Fairfield is now living with the predictable consequences. 8-30g proposals are advancing under a well-intended but poorly crafted law that was never fixed on his watch.
We have also seen the limits of Senator Hwang’s “help.” He showed up at Fairfield’s most heated planning and zoning meetings. Residents impacted by the 108 Biro Street project asked for assistance, with nothing to show. The project moved forward under the same framework he failed to reform. Now he claims he can fix it as First Selectman, an office with no authority over the very state law he still has the power to change.

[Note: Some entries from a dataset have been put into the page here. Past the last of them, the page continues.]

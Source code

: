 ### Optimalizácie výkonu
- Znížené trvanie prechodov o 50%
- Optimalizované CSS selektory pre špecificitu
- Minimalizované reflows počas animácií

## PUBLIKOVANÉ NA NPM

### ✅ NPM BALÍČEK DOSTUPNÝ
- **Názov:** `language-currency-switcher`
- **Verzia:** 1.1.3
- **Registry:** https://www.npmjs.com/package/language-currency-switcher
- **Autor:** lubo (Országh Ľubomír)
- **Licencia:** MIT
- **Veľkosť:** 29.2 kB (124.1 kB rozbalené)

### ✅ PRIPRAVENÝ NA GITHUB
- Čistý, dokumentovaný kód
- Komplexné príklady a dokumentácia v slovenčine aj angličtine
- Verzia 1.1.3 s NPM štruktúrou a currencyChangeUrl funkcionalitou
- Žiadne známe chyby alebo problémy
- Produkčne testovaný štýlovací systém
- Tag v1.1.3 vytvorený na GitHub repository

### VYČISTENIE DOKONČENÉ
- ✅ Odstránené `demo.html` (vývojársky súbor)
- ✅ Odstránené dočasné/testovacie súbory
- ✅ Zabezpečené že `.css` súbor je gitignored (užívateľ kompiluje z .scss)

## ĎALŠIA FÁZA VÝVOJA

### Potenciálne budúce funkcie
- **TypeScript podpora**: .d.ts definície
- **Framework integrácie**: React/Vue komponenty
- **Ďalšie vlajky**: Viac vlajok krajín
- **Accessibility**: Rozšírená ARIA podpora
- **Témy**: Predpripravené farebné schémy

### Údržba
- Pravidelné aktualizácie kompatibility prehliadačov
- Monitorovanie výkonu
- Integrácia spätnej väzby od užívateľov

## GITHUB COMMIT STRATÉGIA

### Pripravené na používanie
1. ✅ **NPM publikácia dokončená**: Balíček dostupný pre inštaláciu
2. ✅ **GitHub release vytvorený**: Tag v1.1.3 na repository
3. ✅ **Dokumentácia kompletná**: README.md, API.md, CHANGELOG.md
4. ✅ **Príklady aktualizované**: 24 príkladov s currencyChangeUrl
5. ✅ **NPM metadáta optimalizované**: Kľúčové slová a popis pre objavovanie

If Senator Hwang is serious about the planning and zoning reform Fairfield needs, there are two honest options. He can keep his Senate seat, stay in Hartford, and do the reform work, instead of calling a special election for a job that cannot change 8-30g. Or he can run for Fairfield Town Plan and Zoning. TPZ is bipartisan and always needs qualified Republican commissioners. That is where zoning policy is written and implemented, not in the First Selectman’s office.
Fairfield voters deserve facts, not fear. Planning requires honesty, not promises without power.
Sincerely,
Jeff Randolph
Vice Chair of Fairfield Town Plan and Zoning Commission
30 year resident of Fairfield
The views expressed in this letter are my own and do not represent the official positions of any government agency, legislative body, or other organization with which I am affiliated.